ALBUM REVIEW | EKLY – “Correct Me If I’m Wrong”

ALBUM REVIEW | EKLY - “Correct Me If I'm Wrong”
Table of Contents


Desiigner, Rae Sremmurd, Juice Wrld. These names have helped change the hip-hop game in recent years, blazing new trails and influencing the next generation of rap talent in 2022 and beyond. Kyle Spyhalsky – soon to be better known to the world as EKLY – is in no doubt about this. He recognizes the impact these artists have had on his own music and his own direction as an artist. On his debut full-length, Correct Me If I’m Wrong, these influences are all present and correct.


But what about AC/DC? And Guns N’ Roses? While certainly influential to plenty of people, these acts don’t catch name-checks from the best and brightest young talents these days, especially the hip-hop talents moving in their own direction.

Kyle does things a bit differently. For him, these bands formed the basis for his earliest musical leanings – thanks in no small part to his rock-fan parents, who made him fall in love with listening, writing and performing music in a big way. Rather than shifting gears altogether, Kyle has simply added to his musical palette, taking cues from long-haired rockers, as well as the rhymers and beatmakers who are his hip-hop peers.


All of this would be interesting enough by itself, with a diverse mix of influences coming together to craft something fresh and exciting. But it’s made all the more startling by the fact that EKLY is only 16 years old.

Already, Kyle is making things happen. Releasing Demons via Soundcloud and YouTube aged only 13 was a big step for the young rapper, marking his decision to finally go public with something that had up until then he kept to himself. With so much talent and potential, it seems inevitable that EKLY would start blowing up, and he’s never looked back.


On Correct Me, EKLY has arrived. Announcing himself with orchestral fanfare on the prophetically titled Destiny, the young artist follows up with the soulful piano of Queen of Queens, continuing this conscious, considered thread with Rain Drops before Flowers kicks in with a darker tone. There’s even a glorious lighters up, soft rock finale on the album’s closer, Ballad for Juliet – something like GNR’s November Rain channeled through a kaleidoscope of other influences and ideas.
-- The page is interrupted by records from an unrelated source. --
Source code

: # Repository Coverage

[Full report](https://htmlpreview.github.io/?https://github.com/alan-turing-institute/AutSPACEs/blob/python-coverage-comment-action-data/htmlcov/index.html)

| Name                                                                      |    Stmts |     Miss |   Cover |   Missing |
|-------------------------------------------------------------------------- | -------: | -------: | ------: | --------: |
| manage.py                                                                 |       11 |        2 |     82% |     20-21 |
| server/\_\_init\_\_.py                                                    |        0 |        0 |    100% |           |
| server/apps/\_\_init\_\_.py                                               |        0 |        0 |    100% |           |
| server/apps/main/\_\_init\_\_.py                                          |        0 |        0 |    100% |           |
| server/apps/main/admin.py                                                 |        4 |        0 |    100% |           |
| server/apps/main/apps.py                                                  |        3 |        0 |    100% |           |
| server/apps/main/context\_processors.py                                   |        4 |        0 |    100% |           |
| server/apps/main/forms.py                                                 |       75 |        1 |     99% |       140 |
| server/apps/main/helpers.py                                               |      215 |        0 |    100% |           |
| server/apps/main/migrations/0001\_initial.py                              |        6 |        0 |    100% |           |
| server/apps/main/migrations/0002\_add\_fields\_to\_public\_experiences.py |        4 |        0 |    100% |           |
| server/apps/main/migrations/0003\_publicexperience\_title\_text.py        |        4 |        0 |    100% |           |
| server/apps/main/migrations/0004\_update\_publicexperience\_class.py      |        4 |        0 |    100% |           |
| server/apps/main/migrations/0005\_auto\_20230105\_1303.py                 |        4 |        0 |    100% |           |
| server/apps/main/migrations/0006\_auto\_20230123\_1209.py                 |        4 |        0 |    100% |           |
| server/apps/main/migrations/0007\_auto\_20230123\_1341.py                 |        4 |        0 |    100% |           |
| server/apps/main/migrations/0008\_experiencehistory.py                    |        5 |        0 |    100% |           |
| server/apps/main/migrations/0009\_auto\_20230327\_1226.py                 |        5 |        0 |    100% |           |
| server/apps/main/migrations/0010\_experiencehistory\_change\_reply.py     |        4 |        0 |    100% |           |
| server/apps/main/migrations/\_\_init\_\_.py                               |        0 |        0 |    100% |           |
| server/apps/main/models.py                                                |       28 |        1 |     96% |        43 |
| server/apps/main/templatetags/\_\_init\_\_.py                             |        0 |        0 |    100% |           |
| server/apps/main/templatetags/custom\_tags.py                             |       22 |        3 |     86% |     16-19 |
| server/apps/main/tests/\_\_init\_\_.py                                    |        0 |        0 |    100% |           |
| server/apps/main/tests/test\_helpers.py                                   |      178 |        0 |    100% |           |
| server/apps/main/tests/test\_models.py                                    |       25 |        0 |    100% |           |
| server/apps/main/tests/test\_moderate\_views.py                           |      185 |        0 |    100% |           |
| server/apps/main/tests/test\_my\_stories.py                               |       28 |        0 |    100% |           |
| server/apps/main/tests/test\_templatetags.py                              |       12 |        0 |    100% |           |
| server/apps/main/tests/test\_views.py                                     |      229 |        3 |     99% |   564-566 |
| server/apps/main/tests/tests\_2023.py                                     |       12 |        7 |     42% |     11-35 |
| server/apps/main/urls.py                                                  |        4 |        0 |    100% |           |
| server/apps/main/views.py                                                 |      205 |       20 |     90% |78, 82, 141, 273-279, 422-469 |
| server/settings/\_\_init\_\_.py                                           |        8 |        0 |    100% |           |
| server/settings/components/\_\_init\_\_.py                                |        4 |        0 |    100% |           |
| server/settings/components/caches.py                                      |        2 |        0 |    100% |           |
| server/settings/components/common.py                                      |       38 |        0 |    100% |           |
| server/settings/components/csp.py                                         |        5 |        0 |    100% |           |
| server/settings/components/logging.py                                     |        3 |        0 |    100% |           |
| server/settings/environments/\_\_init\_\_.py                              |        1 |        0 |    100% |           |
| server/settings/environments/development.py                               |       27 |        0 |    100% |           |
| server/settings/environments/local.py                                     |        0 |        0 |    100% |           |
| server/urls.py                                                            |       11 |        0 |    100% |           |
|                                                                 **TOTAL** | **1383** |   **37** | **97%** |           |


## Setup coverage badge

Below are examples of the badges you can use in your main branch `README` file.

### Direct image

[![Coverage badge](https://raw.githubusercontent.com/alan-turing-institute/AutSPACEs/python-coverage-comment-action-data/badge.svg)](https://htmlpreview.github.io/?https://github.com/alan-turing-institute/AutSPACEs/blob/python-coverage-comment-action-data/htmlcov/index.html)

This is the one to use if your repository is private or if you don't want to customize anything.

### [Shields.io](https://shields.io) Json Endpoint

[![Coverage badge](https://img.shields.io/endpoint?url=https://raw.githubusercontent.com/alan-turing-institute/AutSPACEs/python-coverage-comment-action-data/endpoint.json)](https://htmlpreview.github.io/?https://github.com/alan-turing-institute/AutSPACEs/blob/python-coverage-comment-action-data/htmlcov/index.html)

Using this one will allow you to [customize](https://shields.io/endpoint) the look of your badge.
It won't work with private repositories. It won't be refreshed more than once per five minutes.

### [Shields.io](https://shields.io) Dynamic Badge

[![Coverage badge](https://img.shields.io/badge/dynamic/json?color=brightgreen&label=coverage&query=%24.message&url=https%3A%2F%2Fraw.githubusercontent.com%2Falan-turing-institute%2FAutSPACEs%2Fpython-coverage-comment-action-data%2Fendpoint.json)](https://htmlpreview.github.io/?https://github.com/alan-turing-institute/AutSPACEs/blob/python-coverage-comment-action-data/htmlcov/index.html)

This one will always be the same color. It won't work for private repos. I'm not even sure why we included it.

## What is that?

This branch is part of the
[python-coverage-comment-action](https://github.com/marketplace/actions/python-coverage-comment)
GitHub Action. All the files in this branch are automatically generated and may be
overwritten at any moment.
With the EKLY project, Kyle’s message is one of positivity. In his lyrics, Kyle comes across as someone wise beyond his years, taking the rulebook that’s been handed down to him by previous generations of rock and hip-hop talent, and flipping it into something new, something forward-thinking, something unmistakably his own. In Kyle’s own words, “Hearing and listening are two different things.” Make sure you’re ready to do the latter when you tune into what EKLY has to say.